You need to dig deepr to figure out what kind of loss the filer is making, and what it means for the future.

To discuss this, we will revisit a post we wrote when Care.com went public in 2014. And it turned out to be prescient, since the company’s stock languished well below the $17 IPO price for several years.

At the time we called it “Buying revenue at any cost… the new strategy for IPOs?’

The first time I noticed a pattern was when I was looking at Groupon’s prospectus. Then came Splunk, Yelp, and several others in the past couple of years. And just today I saw a new one… Care.com

What pattern am I talking about? Companies that spend their pre-IPO year(s) with blowout revenue growth and equally dramatic growth in their costs and losses.

This is expected from early-stage startups. But early-stage startups don’t IPO; late-stage startups do.

Increasingly it seems there is a playbook that investment bankers are selling to hot startups, that reads something like this: If you buy revenue growth at any cost, we can take you public.   

Anyone who has worked in corporate finance can tell you there is revenue and there is revenue. Some is good and some is bad. Revenue that loses the company money is bad…unless you need it to make your company look like it is growing.

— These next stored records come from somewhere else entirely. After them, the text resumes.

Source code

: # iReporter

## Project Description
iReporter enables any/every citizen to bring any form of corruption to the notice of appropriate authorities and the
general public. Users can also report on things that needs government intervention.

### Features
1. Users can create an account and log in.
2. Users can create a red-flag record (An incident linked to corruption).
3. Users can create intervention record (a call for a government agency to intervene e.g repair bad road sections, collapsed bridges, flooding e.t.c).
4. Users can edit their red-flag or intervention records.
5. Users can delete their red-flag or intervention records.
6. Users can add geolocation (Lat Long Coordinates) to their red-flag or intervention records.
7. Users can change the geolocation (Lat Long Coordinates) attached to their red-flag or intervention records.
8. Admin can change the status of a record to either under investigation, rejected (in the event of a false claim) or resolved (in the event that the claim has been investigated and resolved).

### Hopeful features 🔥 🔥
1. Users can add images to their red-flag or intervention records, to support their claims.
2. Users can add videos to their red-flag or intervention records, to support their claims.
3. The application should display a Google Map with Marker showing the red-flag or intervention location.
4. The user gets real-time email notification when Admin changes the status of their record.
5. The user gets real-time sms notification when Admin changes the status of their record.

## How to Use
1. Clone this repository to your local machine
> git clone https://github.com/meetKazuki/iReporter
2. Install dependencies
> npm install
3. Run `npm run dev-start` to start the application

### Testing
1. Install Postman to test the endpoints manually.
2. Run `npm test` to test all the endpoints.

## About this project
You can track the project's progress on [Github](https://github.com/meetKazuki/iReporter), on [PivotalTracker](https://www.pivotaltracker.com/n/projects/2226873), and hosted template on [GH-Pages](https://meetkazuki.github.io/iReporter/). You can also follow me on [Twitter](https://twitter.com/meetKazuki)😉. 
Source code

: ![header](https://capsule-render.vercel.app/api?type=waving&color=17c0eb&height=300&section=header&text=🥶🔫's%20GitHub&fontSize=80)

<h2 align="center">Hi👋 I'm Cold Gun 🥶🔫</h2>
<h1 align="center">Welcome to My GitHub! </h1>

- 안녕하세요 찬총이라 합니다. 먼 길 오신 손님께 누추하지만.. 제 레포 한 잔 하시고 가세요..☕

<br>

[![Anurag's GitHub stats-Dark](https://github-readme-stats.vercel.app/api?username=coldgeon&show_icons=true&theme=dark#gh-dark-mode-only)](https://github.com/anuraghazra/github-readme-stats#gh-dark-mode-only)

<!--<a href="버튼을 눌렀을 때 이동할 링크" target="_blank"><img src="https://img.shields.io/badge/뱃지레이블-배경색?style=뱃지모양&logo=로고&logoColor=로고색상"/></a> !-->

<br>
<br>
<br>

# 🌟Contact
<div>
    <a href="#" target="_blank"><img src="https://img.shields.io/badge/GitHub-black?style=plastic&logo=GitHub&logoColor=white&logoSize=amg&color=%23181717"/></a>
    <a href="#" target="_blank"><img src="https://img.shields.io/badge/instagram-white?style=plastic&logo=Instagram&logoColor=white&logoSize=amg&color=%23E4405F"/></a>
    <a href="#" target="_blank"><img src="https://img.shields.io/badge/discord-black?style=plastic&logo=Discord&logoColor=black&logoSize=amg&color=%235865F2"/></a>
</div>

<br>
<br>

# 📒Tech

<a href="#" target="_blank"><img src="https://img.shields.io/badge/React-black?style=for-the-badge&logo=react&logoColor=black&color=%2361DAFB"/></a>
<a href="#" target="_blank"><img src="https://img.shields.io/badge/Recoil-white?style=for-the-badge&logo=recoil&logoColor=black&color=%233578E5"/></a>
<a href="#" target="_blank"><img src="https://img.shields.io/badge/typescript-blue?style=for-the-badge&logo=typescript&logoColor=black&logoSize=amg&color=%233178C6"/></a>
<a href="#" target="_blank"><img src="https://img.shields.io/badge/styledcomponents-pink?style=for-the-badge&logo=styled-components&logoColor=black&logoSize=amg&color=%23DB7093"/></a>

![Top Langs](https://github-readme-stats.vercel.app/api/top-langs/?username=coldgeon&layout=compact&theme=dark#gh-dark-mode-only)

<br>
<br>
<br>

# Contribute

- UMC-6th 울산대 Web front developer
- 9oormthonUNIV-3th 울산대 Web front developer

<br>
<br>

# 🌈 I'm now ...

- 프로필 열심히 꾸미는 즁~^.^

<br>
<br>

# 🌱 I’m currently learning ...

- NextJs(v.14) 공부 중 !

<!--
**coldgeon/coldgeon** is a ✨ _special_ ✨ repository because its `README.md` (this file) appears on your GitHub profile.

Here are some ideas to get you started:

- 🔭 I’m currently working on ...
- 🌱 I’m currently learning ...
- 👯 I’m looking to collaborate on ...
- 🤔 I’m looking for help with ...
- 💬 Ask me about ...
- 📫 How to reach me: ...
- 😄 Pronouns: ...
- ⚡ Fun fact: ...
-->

Here is the game in a nutshell. If your company loses money, it’s impossible to value based on profit, right? So, investors turn to revenue growth instead. But far too few investors seem to realize that revenue growth can kinda sorta be whatever the company wants. Want more revenue? Steal the market by charging less than all of the competitors. Buy more advertising. Sell deals that cost more than they bring in. Whatever it takes. Who cares what it costs. Because investors aren’t looking at the costs.

But what should you look for to know you are not getting a raw deal?

Simple. Ignore the revenue growth. Everyone’s got that. Focus on the incremental margin:

Good companies are characterized by increasing operating leverage, also known as incremental margin.  Over time, for each dollar in revenue growth, a larger portion of that dollar should fall straight to the bottom line. If this doesn’t happen, then there could be something wrong with the business model.

Let’s look at Care.com: Each $1 of revenue cost $1.47 dollars in 2011. In 2012? $1.43. How about the first 9 months of 2013? $1.42. COME ON! After revenue rose 125 percent, you couldn’t increase the incremental margin at all?

In other words, if this company keeps on the same track, it will never turn a profit. Business model changes will have to happen… and why is a company filing for an IPO if it doesn’t have its business model figured out?

Now for contrast, let’s take a look at Amazon.

Each $1 of revenue cost $1.59 dollars in 1995. In 1996? $1.38. And in the final quarter on 1996? $1.28. Clearly, if Amazon kept going in a straight line, it would turn a profit. And, eventually, it did.